WHAT IS NEEDED
Using the records below, filter for lines that contain the string "displays" and copy them out.

== PROVIDED ENTRIES ==

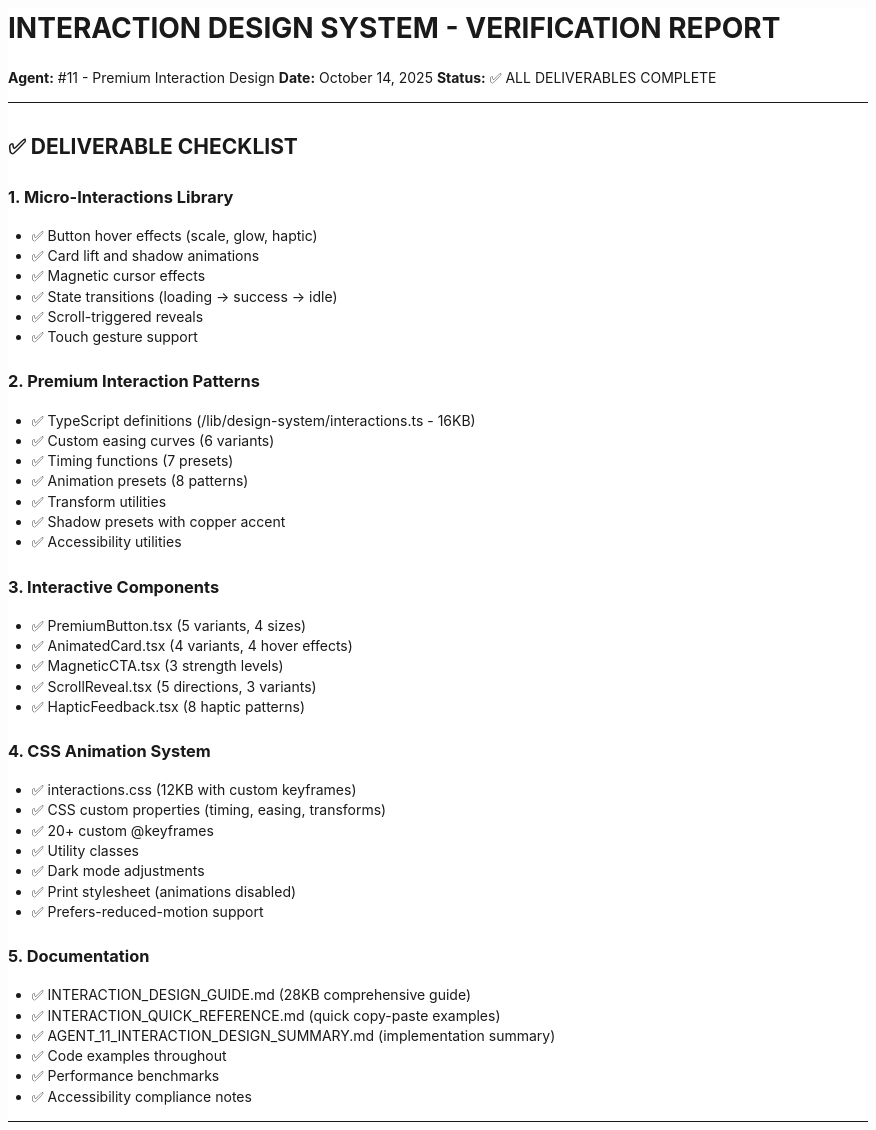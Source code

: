 # INTERACTION DESIGN SYSTEM - VERIFICATION REPORT

**Agent:** #11 - Premium Interaction Design
**Date:** October 14, 2025
**Status:** ✅ ALL DELIVERABLES COMPLETE

---

## ✅ DELIVERABLE CHECKLIST

### 1. Micro-Interactions Library
- ✅ Button hover effects (scale, glow, haptic)
- ✅ Card lift and shadow animations
- ✅ Magnetic cursor effects
- ✅ State transitions (loading → success → idle)
- ✅ Scroll-triggered reveals
- ✅ Touch gesture support

### 2. Premium Interaction Patterns
- ✅ TypeScript definitions (/lib/design-system/interactions.ts - 16KB)
- ✅ Custom easing curves (6 variants)
- ✅ Timing functions (7 presets)
- ✅ Animation presets (8 patterns)
- ✅ Transform utilities
- ✅ Shadow presets with copper accent
- ✅ Accessibility utilities

### 3. Interactive Components
- ✅ PremiumButton.tsx (5 variants, 4 sizes)
- ✅ AnimatedCard.tsx (4 variants, 4 hover effects)
- ✅ MagneticCTA.tsx (3 strength levels)
- ✅ ScrollReveal.tsx (5 directions, 3 variants)
- ✅ HapticFeedback.tsx (8 haptic patterns)

### 4. CSS Animation System
- ✅ interactions.css (12KB with custom keyframes)
- ✅ CSS custom properties (timing, easing, transforms)
- ✅ 20+ custom @keyframes
- ✅ Utility classes
- ✅ Dark mode adjustments
- ✅ Print stylesheet (animations disabled)
- ✅ Prefers-reduced-motion support

### 5. Documentation
- ✅ INTERACTION_DESIGN_GUIDE.md (28KB comprehensive guide)
- ✅ INTERACTION_QUICK_REFERENCE.md (quick copy-paste examples)
- ✅ AGENT_11_INTERACTION_DESIGN_SUMMARY.md (implementation summary)
- ✅ Code examples throughout
- ✅ Performance benchmarks
- ✅ Accessibility compliance notes

---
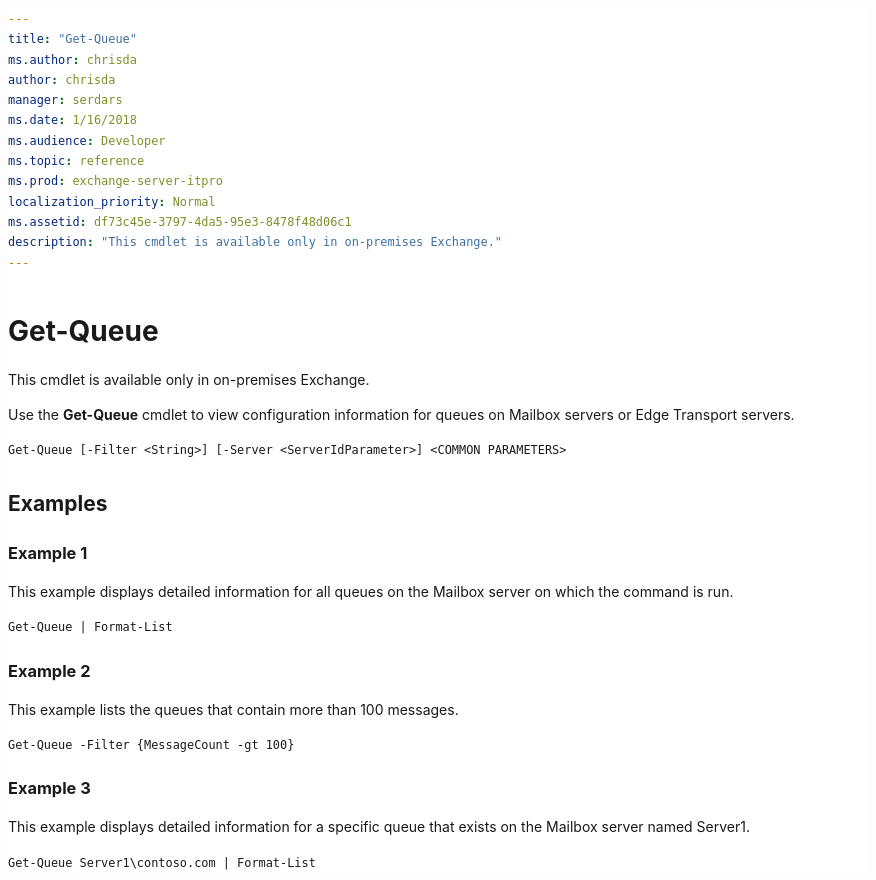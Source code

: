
 ```yaml
---
title: "Get-Queue"
ms.author: chrisda
author: chrisda
manager: serdars
ms.date: 1/16/2018
ms.audience: Developer
ms.topic: reference
ms.prod: exchange-server-itpro
localization_priority: Normal
ms.assetid: df73c45e-3797-4da5-95e3-8478f48d06c1
description: "This cmdlet is available only in on-premises Exchange."
---
```


# Get-Queue

This cmdlet is available only in on-premises Exchange.
  
Use the **Get-Queue** cmdlet to view configuration information for queues on Mailbox servers or Edge Transport servers.
  
```
Get-Queue [-Filter <String>] [-Server <ServerIdParameter>] <COMMON PARAMETERS>
```

## Examples
<a name="Examples"> </a>

### Example 1

This example displays detailed information for all queues on the Mailbox server on which the command is run.
  
```
Get-Queue | Format-List
```

### Example 2

This example lists the queues that contain more than 100 messages.
  
```
Get-Queue -Filter {MessageCount -gt 100}
```

### Example 3

This example displays detailed information for a specific queue that exists on the Mailbox server named Server1.
  
```
Get-Queue Server1\contoso.com | Format-List
```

===

ANSWER TO THIS PROBLEM
This example displays detailed information for all queues on the Mailbox server on which the command is run.
This example displays detailed information for a specific queue that exists on the Mailbox server named Server1.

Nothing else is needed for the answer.